Clinton has also blamed the existence of the Electoral College for her defeat, repeatedly noting that she won the popular vote. Looking around for other scapegoats for her stunning defeat on that fateful night in 2016, Clinton has variously cast blame on her Democratic challenger Senator Bernie Sanders and former President Barack Obama.

After all the hemming and hawing about her defeat, however, the former first lady and secretary of state said in a recent interview that she didn't believe Trump would "go quietly" should he lose to Joe Biden in November.

"Well, I think it is a fair point to raise as to whether or not, if he loses, he's going to go quietly or not," Clinton said last week. "And we have to be ready for that."

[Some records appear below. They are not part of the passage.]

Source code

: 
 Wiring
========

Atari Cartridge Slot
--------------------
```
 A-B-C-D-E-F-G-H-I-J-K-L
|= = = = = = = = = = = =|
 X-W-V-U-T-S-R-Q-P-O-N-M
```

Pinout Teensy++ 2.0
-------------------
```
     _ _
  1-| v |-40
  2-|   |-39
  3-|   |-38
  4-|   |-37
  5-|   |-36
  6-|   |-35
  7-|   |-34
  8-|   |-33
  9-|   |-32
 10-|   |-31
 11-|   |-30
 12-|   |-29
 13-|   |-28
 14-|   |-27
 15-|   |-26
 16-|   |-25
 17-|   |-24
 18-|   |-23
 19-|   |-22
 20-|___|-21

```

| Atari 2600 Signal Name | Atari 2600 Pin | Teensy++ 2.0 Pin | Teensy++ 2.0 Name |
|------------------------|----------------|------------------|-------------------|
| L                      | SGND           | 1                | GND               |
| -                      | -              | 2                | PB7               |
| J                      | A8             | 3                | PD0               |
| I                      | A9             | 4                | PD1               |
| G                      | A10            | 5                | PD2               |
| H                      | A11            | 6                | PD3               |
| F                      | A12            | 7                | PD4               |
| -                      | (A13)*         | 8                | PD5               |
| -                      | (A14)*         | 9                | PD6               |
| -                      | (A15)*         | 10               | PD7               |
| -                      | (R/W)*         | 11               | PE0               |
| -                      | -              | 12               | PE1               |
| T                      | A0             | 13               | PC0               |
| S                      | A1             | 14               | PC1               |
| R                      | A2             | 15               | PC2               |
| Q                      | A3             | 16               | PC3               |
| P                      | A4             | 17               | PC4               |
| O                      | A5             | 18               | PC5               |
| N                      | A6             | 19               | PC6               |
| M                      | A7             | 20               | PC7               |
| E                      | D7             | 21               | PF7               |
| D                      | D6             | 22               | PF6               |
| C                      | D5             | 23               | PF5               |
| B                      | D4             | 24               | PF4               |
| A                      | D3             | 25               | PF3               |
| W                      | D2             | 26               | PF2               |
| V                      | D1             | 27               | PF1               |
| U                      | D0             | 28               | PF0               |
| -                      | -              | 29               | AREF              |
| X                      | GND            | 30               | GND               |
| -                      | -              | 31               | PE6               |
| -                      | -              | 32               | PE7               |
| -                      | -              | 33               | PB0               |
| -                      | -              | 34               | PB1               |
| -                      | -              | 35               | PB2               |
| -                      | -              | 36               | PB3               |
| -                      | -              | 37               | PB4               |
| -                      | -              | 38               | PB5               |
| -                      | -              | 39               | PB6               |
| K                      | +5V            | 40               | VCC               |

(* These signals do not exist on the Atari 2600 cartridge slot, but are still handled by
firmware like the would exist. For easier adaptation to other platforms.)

Clinton's remarks and refusal to accept the results of her election were echoed by candidates in the 2018 election cycle as well. Democrat Stacey Abrams of Georgia refused to admit that she had fairly been defeated by Republican Brian Kemp.

"I legally acknowledge that Brian Kemp secured a sufficient number of votes under our existing system to become the governor of Georgia," Abrams said in April of last year. "I do not concede that the process was proper, nor do I condone that process." Abrams has never conceded nor accepted the results of that election.

Clinton and Abrams' rejection of election results is nothing new for Republicans seeking the White House. Both elections that yielded eight years of George W. Bush as leader of the nation were hotly contested for years, even decades after the last ballots were counted.

So, for every hand-wringing member of the media and the Democratic lawmakers on Capitol Hill convinced they will have to remove a defeated Trump with a crowbar from the White House this November: don't count your chickens before they hatch. However, they may want to practice accepting reality themselves and possibly write a rough draft of their concession speeches.